GIVEN DATA below:

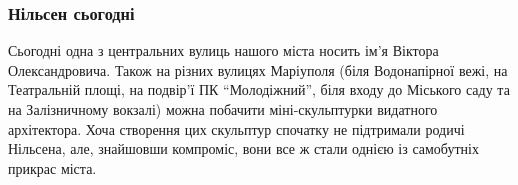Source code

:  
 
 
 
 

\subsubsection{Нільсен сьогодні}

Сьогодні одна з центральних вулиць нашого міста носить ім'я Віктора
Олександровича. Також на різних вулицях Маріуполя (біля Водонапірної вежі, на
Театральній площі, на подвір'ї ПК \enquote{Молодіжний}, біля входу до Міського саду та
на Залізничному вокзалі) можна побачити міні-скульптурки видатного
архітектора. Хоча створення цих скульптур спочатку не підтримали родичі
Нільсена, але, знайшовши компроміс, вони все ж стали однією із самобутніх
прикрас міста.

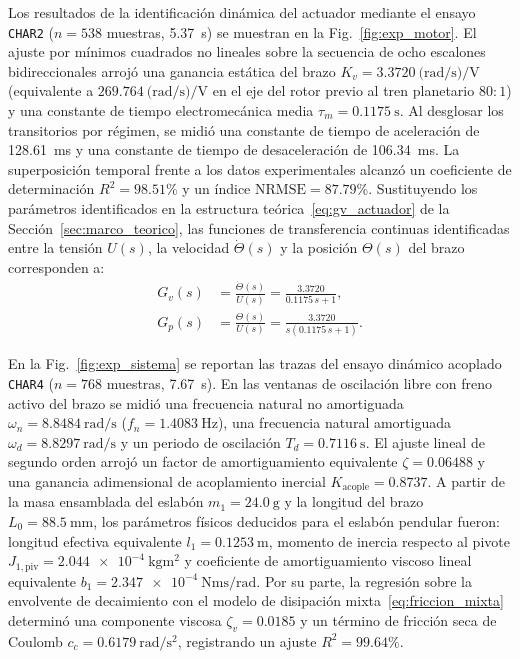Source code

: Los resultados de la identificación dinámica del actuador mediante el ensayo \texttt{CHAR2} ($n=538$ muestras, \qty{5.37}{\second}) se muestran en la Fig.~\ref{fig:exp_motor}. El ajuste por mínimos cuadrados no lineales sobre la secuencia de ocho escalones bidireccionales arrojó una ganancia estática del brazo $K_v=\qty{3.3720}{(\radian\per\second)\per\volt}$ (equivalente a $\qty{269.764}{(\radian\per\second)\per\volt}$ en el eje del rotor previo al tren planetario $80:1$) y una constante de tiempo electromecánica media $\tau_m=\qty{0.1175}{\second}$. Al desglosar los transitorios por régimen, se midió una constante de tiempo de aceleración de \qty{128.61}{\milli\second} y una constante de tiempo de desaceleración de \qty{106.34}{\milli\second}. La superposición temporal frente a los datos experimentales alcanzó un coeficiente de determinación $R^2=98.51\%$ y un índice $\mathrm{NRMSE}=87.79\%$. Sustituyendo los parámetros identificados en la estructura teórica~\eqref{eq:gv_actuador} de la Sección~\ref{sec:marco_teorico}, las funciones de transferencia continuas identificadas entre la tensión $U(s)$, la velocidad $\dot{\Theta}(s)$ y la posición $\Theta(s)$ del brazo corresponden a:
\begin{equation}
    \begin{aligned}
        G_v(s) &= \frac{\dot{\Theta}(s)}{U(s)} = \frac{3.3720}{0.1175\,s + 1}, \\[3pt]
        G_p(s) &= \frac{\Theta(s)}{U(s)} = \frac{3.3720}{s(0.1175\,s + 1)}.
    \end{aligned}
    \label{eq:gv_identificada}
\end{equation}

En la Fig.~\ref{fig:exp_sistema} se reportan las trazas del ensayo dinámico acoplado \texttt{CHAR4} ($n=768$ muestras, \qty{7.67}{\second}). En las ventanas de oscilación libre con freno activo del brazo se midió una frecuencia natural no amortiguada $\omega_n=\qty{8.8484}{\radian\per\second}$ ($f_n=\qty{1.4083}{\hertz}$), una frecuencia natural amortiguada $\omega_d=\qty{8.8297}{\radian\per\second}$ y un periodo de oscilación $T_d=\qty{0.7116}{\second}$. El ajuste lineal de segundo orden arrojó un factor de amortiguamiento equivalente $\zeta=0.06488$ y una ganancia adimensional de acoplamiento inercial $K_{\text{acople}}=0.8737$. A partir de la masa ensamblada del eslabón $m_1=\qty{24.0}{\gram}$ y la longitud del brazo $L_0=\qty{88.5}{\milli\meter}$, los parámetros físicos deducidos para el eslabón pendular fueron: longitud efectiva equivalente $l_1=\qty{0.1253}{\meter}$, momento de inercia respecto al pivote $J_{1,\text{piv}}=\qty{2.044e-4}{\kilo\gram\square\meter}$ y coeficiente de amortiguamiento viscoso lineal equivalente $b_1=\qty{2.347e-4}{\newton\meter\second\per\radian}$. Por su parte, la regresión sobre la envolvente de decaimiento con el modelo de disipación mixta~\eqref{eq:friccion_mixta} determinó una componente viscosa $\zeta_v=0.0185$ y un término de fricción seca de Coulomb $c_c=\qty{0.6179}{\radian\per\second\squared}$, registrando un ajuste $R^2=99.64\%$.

End of GIVEN DATA.
GIVEN DATA below:

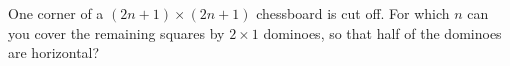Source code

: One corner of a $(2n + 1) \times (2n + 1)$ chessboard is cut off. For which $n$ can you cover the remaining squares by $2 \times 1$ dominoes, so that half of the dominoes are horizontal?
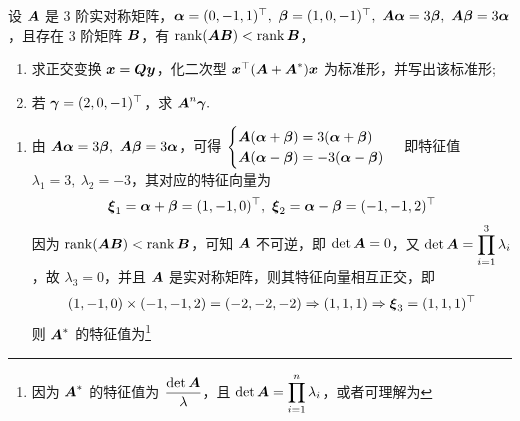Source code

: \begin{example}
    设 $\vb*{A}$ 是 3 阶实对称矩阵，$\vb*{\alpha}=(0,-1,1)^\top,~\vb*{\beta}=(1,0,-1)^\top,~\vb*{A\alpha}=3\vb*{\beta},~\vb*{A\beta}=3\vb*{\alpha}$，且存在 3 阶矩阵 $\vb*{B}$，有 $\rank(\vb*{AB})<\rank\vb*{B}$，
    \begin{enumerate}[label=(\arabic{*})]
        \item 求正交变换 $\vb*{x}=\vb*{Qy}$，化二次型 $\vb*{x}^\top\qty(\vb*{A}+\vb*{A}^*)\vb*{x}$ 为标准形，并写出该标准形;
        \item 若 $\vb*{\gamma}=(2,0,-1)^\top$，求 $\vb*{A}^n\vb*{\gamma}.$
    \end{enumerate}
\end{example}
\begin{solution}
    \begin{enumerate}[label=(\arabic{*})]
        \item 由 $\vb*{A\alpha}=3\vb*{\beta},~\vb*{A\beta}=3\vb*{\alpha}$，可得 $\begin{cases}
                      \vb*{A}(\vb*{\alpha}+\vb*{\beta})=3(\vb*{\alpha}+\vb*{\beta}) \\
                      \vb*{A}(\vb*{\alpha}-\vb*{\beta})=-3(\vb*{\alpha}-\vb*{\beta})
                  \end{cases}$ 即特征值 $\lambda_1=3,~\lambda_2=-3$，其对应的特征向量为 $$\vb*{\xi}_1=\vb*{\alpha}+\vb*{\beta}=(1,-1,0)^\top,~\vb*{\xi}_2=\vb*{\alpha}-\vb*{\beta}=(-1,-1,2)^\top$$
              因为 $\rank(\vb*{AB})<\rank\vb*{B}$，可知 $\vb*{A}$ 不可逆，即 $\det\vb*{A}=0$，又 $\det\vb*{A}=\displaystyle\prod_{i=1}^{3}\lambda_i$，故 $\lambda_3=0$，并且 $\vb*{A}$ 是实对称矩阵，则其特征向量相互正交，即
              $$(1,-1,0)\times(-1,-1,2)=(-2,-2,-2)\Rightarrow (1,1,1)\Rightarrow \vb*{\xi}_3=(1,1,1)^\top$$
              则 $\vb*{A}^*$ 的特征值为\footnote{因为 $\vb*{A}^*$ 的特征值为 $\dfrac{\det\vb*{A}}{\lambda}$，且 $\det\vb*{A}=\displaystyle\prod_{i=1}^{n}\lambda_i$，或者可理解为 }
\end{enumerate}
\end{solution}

End of GIVEN DATA.

TO DO = Please copy each line of the records above in which the word "біля" can be found.

RESPONSE AREA =
Олександровича. Також на різних вулицях Маріуполя (біля Водонапірної вежі, на
Театральній площі, на подвір'ї ПК \enquote{Молодіжний}, біля входу до Міського саду та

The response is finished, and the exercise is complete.